Cytotoxic Effect of PEI-Coated Magnetic Nanoparticles on the Regulation of Cellular Focal Adhesions and Actin Stress Fibres

Abstract

Abstract The biocompatibility of surface-coated magnetic nanoparticles (MNPs) is key to their successful use in biomedical applications. Polyethyleneimine-coated MNPs (MNP-PEIs) provide improved in vitro nucleic acid transfection efficiency and are safer compared to conventional chemicals. Commercial cell toxicity assays are useful for end-point and high-throughput screening, however, they only reports cells that have undergone an extreme toxic response leading to cell death.

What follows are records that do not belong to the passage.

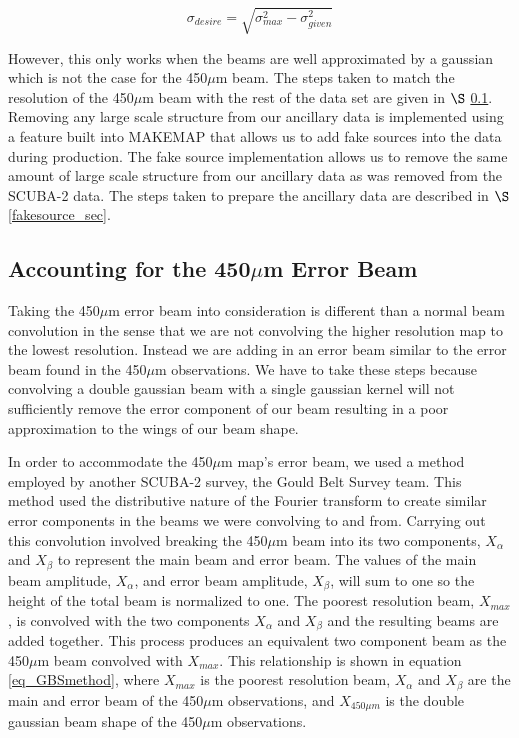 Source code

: \begin{equation}\label{eq:gaus_kern}
  \sigma_{desire} = \sqrt{\sigma_{max}^2 - \sigma_{given}^2}
\end{equation}

However, this only works when the beams are well approximated by a gaussian which is not the case for the 450$\mu$m beam.  The steps taken to match the resolution of the 450$\mu$m beam with the rest of the data set are given in $\S$ \ref{450_fix_sec}.  Removing any large scale structure from our ancillary data is implemented using a feature built into MAKEMAP that allows us to add fake sources into the data during production.  The fake source implementation allows us to remove the same amount of large scale structure from our ancillary data as was removed from the SCUBA-2 data.  The steps taken to prepare the ancillary data are described in $\S$\ref{fakesource_sec}.


\subsection{Accounting for the 450$\mu$m Error Beam}\label{450_fix_sec}

Taking the 450$\mu$m error beam into consideration is different than a normal beam convolution in the sense that we are not convolving the higher resolution map to the lowest resolution.  Instead we are adding in an error beam similar to the error beam found in the 450$\mu$m observations.  We have to take these steps because convolving a double gaussian beam with a single gaussian kernel will not sufficiently remove the error component of our beam resulting in a poor approximation to the wings of our beam shape.

In order to accommodate the 450$\mu$m map's error beam, we used a method employed by another SCUBA-2 survey, the Gould Belt Survey team.  This method used the distributive nature of the Fourier transform to create similar error components in the beams we were convolving to and from.  Carrying out this convolution involved breaking the 450$\mu$m beam into its two components, $X_{\alpha}$ and $X_{\beta}$ to represent the main beam and error beam.  The values of the main beam amplitude, $X_\alpha$, and error beam amplitude, $X_\beta$, will sum to one so the height of the total beam is normalized to one.  The poorest resolution beam, $X_{max}$, is convolved with the two components $X_\alpha$ and $X_\beta$ and the resulting beams are added together.  This process produces an equivalent two component beam as the 450$\mu$m beam convolved with $X_{max}$.  This relationship is shown in equation \ref{eq_GBSmethod}, where $X_{max}$ is the poorest resolution beam, $X_{\alpha}$ and $X_{\beta}$ are the main and error beam of the 450$\mu$m observations, and $X_{450\mu m}$ is the double gaussian beam shape of the 450$\mu$m observations.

Cell toxicity is a complex process which can be expressed in many forms, through morphological, metabolic, and epigenetic changes. This study explores the effect of magnetic transfection with MNP-PEIs and an external magnetic field on cell toxicity, by studying particle internalization, changes in cellular morphology, and cell adhesion. We show that MNP-PEIs induce cell stress through a dose-dependent increase in cell adhesion via the overexpression of vinculin and formation of actin stress fibres. While the presence of PEI was the main contributor to increased cell stress, free PEI polyplexes induced higher toxicity compared to PEI bound to MNPs. MNPs without PEI coating however did not adversely affect cells, suggesting a chemical effect instead of a mechanical one. In addition, genes identified as being associated with actin fibre regulation and cell adhesion showed significant increases in expression from MNP-PEI internalization. From these results, we identify anomalous cell behaviour, morphology, and gene expression after interaction with MNP-PEIs, as well as a safe dosage to reduce acute cell toxicity.